Quelque opinion qu’on ait formée au sujet de la structure atomique attribuée par Bonet au mouvement réel et au temps réel, cette opinion ne doit aucunement dicter celle qu’on professera touchant la théorie de l’horloge absolue proposée par notre franciscain ; cette théorie, en effet, est entièrement indépendante de l’Atomisme ; il serait facile de rejeter celui-ci tout en gardant celle-là.

Le problème de l’horloge absolue est fort analogue au problème du terme absolument fixe. Qu’est-ce que le corps absolument fixe auquel sont rapportés tous les mouvements locaux ? Quel est le mouvement particulier qui doit servir à marquer le temps pour tous les autres mouvements ? Les deux questions sont très semblables ; elles sont inséparablement liées l’une à l’autre ; elles se posent, toutes deux, dès l’entrée de la Science du mouvement. On peut s’attendre, semble-t-il, à ce qu’elles reçoivent des réponses analogues.

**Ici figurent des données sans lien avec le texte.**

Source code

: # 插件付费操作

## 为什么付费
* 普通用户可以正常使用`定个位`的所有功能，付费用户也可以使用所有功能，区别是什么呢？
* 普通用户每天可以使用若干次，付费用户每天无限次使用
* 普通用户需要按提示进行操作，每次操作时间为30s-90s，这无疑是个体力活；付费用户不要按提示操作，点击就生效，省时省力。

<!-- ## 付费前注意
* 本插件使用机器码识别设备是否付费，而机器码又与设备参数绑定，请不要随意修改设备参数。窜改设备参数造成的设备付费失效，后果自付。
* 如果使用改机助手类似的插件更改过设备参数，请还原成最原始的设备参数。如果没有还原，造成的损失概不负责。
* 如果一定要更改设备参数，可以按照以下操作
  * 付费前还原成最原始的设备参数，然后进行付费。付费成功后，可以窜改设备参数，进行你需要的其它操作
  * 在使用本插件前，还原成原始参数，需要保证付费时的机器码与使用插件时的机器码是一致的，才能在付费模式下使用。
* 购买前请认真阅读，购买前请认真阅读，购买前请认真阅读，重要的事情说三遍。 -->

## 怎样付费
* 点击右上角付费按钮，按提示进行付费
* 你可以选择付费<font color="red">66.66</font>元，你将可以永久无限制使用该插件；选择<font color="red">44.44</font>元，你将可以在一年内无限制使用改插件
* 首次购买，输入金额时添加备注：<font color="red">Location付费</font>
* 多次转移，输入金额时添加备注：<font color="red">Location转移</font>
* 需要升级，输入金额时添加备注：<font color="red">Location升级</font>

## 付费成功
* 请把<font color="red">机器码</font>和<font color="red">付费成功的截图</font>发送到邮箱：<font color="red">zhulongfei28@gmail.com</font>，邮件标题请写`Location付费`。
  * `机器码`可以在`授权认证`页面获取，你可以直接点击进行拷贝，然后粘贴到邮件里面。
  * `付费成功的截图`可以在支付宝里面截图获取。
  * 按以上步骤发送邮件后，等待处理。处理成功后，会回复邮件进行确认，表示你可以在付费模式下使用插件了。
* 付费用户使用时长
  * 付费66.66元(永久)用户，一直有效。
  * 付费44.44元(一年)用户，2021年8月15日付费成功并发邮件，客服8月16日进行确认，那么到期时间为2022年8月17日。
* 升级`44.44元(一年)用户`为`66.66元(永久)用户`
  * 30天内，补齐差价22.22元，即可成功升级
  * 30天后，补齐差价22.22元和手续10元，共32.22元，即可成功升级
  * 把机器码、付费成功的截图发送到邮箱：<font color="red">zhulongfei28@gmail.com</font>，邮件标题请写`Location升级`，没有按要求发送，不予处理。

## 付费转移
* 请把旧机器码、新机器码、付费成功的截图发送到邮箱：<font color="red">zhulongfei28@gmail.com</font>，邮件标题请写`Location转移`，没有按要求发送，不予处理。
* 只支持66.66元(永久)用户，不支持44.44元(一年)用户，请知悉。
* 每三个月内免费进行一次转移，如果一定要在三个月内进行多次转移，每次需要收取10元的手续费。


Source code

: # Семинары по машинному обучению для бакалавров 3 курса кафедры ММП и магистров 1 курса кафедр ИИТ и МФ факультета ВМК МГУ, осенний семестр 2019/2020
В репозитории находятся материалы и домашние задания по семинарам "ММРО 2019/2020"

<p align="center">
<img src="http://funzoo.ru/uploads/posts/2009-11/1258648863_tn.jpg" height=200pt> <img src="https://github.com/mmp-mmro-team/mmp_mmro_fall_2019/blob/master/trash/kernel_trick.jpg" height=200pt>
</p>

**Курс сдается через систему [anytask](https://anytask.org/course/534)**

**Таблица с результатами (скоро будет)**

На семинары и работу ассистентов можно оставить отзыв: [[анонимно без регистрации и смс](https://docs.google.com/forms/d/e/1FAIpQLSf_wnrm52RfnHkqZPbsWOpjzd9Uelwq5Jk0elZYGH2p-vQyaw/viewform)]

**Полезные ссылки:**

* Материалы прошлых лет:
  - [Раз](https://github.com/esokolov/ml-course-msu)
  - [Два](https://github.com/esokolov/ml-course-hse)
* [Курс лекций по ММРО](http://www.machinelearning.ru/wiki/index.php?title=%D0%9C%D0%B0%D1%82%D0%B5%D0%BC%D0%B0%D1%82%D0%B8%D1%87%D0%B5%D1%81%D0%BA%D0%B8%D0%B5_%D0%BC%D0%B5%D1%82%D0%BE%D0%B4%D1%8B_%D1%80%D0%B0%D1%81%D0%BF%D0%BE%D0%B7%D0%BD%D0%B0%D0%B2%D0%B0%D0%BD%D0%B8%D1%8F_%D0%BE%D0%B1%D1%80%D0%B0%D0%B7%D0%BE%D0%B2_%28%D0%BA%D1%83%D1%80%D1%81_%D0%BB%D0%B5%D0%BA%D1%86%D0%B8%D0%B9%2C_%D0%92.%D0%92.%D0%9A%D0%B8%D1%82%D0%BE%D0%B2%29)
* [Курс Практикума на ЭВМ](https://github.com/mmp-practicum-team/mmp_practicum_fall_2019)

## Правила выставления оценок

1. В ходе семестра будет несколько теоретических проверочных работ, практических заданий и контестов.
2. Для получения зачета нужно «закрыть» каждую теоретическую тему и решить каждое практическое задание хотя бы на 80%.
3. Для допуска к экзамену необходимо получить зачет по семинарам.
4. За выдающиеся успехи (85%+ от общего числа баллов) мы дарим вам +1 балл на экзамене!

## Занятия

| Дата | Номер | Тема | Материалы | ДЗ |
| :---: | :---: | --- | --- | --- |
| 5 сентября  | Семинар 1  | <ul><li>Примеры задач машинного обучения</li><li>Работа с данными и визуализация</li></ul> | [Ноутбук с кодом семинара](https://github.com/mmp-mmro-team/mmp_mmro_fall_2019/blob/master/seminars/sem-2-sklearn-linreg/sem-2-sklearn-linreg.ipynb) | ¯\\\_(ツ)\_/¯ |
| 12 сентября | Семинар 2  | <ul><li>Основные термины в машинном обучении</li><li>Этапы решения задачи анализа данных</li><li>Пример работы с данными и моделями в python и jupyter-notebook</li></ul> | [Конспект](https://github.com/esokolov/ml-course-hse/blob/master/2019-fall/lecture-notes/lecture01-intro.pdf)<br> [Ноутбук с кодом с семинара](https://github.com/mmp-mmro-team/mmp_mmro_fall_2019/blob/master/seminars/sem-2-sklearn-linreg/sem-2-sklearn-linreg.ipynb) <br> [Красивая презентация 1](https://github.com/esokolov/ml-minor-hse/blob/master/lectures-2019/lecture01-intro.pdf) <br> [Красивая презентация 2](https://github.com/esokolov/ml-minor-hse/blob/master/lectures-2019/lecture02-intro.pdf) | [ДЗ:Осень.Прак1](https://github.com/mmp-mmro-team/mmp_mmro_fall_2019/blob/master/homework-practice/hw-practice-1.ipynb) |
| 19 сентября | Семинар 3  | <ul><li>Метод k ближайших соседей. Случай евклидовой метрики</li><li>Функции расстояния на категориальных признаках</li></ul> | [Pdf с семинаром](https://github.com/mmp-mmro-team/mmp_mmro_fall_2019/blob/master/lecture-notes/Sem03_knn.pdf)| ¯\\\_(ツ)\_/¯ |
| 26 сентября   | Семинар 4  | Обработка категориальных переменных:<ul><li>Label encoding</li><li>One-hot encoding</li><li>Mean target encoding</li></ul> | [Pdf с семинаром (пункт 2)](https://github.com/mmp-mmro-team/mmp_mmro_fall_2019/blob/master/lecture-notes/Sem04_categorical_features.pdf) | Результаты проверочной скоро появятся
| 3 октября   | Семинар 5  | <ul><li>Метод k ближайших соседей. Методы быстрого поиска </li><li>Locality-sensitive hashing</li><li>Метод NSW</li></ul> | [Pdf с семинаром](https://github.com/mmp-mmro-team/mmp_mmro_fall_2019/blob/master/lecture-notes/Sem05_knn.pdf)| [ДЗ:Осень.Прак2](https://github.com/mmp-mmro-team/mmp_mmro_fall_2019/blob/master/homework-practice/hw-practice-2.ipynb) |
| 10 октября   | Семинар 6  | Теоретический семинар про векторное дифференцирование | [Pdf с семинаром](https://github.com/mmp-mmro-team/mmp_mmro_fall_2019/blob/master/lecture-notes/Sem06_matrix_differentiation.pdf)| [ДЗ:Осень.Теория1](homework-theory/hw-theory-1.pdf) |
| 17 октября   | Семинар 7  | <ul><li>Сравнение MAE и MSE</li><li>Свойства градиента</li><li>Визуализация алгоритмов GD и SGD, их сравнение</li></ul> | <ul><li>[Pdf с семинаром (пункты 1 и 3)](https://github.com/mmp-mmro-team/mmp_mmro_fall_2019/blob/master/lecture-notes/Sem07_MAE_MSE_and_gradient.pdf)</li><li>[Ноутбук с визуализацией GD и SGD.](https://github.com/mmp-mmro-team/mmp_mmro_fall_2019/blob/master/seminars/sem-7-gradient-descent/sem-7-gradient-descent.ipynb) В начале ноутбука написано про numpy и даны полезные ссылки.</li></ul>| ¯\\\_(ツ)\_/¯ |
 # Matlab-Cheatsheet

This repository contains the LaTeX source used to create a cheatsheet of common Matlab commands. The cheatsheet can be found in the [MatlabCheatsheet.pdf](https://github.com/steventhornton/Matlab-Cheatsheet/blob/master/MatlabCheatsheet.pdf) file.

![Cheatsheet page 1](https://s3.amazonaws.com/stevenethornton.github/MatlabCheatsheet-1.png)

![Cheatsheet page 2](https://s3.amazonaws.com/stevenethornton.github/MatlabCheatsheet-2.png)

Cette analogie entre la théorie du mouvement absolu et la théorie du temps absolu, nous ne l’avons pas rencontrée en lisant les écrits d’Ockam et de ses successeurs,

Ockam et ceux qui ont suivi son exemple ont admis que le corps absolument fixe auquel tous les mouvements locaux sont rapportés n’a pas besoin d’être un corps concret, réalisé hors de notre esprit ; c’est un corps abstrait, un pur concept. Mais ces philosophes n’ont pas osé transporter cette doctrine à la théorie du temps ; ils n’ont pas osé déclarer que le mouvement destiné à marquer le temps pour tous les autres mouvements est, lui, aussi un pur concept, que rien ne le réalise dans la nature, que l’horloge absolue est une horloge abstraite, qu’elle existe seulement dans notre esprit. Ils ont voulu qu’il existât, hors de notre esprit, un mouvement parfaitement uniforme capable de marquer le temps à tous les autres mouvements, et que nous eussions un moyen de le reconnaître. Dans la voie où les avait engagés la théorie du lieu, ils se sont arrêtés à mi-chemin.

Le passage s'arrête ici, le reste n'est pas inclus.